During the eighteenth and nineteenth centuries, the Corbet family of Ynysymaengwyn played a leading role in the Tywyn area. They were still patrons of Welsh culture in the eighteenth and early nineteenth centuries. Welsh poems to the family were added to David John's manuscript (see above) during the first part of the eighteenth century, when it was in the possession of the Reverend Edward Morgan. Morgan (d. 1749), a native of Llangelynnin and the brother of poet John Morgan, was vicar of St Cadfan's from 1717 and is also the subject of poems in David Johns' manuscript.
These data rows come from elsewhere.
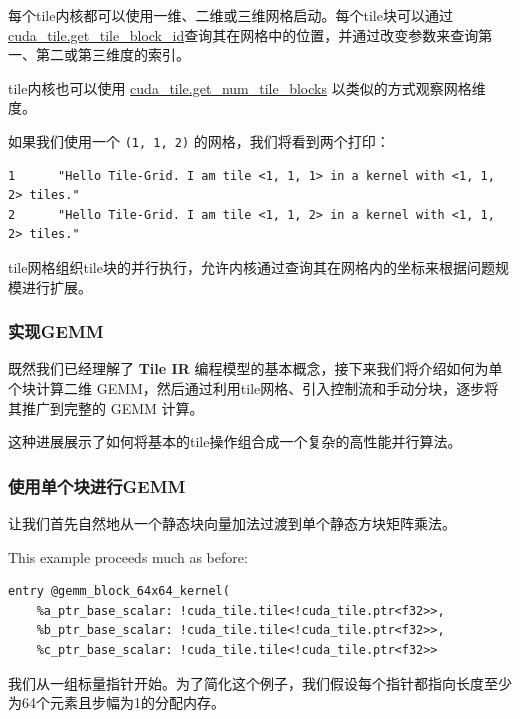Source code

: \documentclass{article}
\begin{document}
每个tile内核都可以使用一维、二维或三维网格启动。每个tile块可以通过\href{https://docs.nvidia.com/cuda/tile-ir/latest/sections/operations.html#op-cuda-tile-get-tile-block-id}{cuda\_tile.get\_tile\_block\_id}查询其在网格中的位置，并通过改变参数来查询第一、第二或第三维度的索引。

tile内核也可以使用 \href{https://docs.nvidia.com/cuda/tile-ir/latest/sections/operations.html#op-cuda-tile-get-num-tile-blocks}{cuda\_tile.get\_num\_tile\_blocks} 以类似的方式观察网格维度。


如果我们使用一个 \texttt{(1, 1, 2)} 的网格，我们将看到两个打印：


\begin{lstlisting}
1      "Hello Tile-Grid. I am tile <1, 1, 1> in a kernel with <1, 1, 2> tiles."
2      "Hello Tile-Grid. I am tile <1, 1, 2> in a kernel with <1, 1, 2> tiles."
\end{lstlisting}

tile网格组织tile块的并行执行，允许内核通过查询其在网格内的坐标来根据问题规模进行扩展。


\subsubsection{实现GEMM}

既然我们已经理解了 \textbf{Tile IR} 编程模型的基本概念，接下来我们将介绍如何为单个块计算二维 GEMM，然后通过利用tile网格、引入控制流和手动分块，逐步将其推广到完整的 GEMM 计算。


这种进展展示了如何将基本的tile操作组合成一个复杂的高性能并行算法。



\subsubsection{使用单个块进行GEMM}

让我们首先自然地从一个静态块向量加法过渡到单个静态方块矩阵乘法。


This example proceeds much as before:


\begin{lstlisting}
entry @gemm_block_64x64_kernel(
    %a_ptr_base_scalar: !cuda_tile.tile<!cuda_tile.ptr<f32>>,
    %b_ptr_base_scalar: !cuda_tile.tile<!cuda_tile.ptr<f32>>,
    %c_ptr_base_scalar: !cuda_tile.tile<!cuda_tile.ptr<f32>>
\end{lstlisting}

我们从一组标量指针开始。为了简化这个例子，我们假设每个指针都指向长度至少为64个元素且步幅为1的分配内存。
\end{document}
The Corbets were responsible for draining much of the morfa or salt marsh between the town and the Dysynni river, which greatly increased the land available for farming in that part of the parish. The estate was also famous for its gardens. The raven was the Corbet family emblem (the name 'Corbet' is thought to come from the Norman French for 'raven') and the bird is still used on the Tywyn town crest. The current Corbett Arms Hotel was formerly known as The Raven. One notable landlord was Griffith Owen (1750–1833), who had been both butler and harpist to the Corbets. A portrait of him by Benjamin Marshall (1768–1835) was formerly to be seen at Ynysymaengwyn.

== John Corbett (1817-1901) ==

Ynysymaengwyn was bought by John Corbett of Chateau Impney, Droitwich in 1878. He was not related to the previous Corbet family, but the thought of moving to an area whose residents were long accustomed to tugging a forelock at the mention of the name certainly appealed to him. Although not a permanent resident, Corbett spent long periods and even more money in Tywyn, and some of the town's key features are the product of his investments. He developed the water and sewerage system and also constructed the promenade at a cost of some £30,000. He gave land and money for the Market Hall, built to celebrate Queen Victoria's Diamond Jubilee in 1897. It was his money that enabled Brynarfor (formerly a private school) to be opened as 'Towyn Intermediate School' in 1894. He rebuilt the Corbett Arms Hotel (from then on spelled with two 't's), and also contributed to the Assembly Room (1893), now Tywyn Cinema. Plaques commemorating his generosity may still be seen on the north end of the promenade and on the Market Hall. Another commemorative plaque was on Brynarfor (now demolished), and his portrait was hung there when the school first opened. Despite the fact that his involvement transformed Tywyn, he was not much loved, and upon his death on 22 April 1901, the Cambrian News noted that "he had more than the usual reserve of the Englishman".

== Later years ==

John Corbett became legally separated from his wife Anna Eliza (née O'Meara) in 1884, and a court order prevented her from living within 40 miles of Corbett's homes. Upon his death in 1901 the estate went to his brother Dr Thomas Corbett. It was only on Thomas's death in 1906 that Ann Corbett (d. 1914) was able to return to a warm welcome from the local people, as her son Roger John Corbett (1863–1942) took over the estate. Following Roger's death his sister Mary (d. 1951) eventually gave the estate to the council. The council was unable to fund the necessary repairs, and the house was used for firefighting practice and army training and soon had to be demolished. A dovecote built by Ann Owen (d. 1760) still survives, and Ynysymaengwyn is now a Trust run by trustees (Tywyn town councillors) with part of the land used as a caravan and camping park.

== Archives ==

The most important collection of documents relating to the estate is found in the National Library of Wales amongst the Peniarth Estate Records. Also at the National Library are the Ynysymaengwyn Estate Miscellaneous Papers which relate to the early part of the twentieth century. Some nineteenth-century papers are held in the Meirionnydd Record Office of Gwynedd Archives (The Ynysymaengwyn Estate Papers).

A survey of the estate completed by Richard Owen in 1776 is also in the National Library of Wales, as are numerous portraits of family members.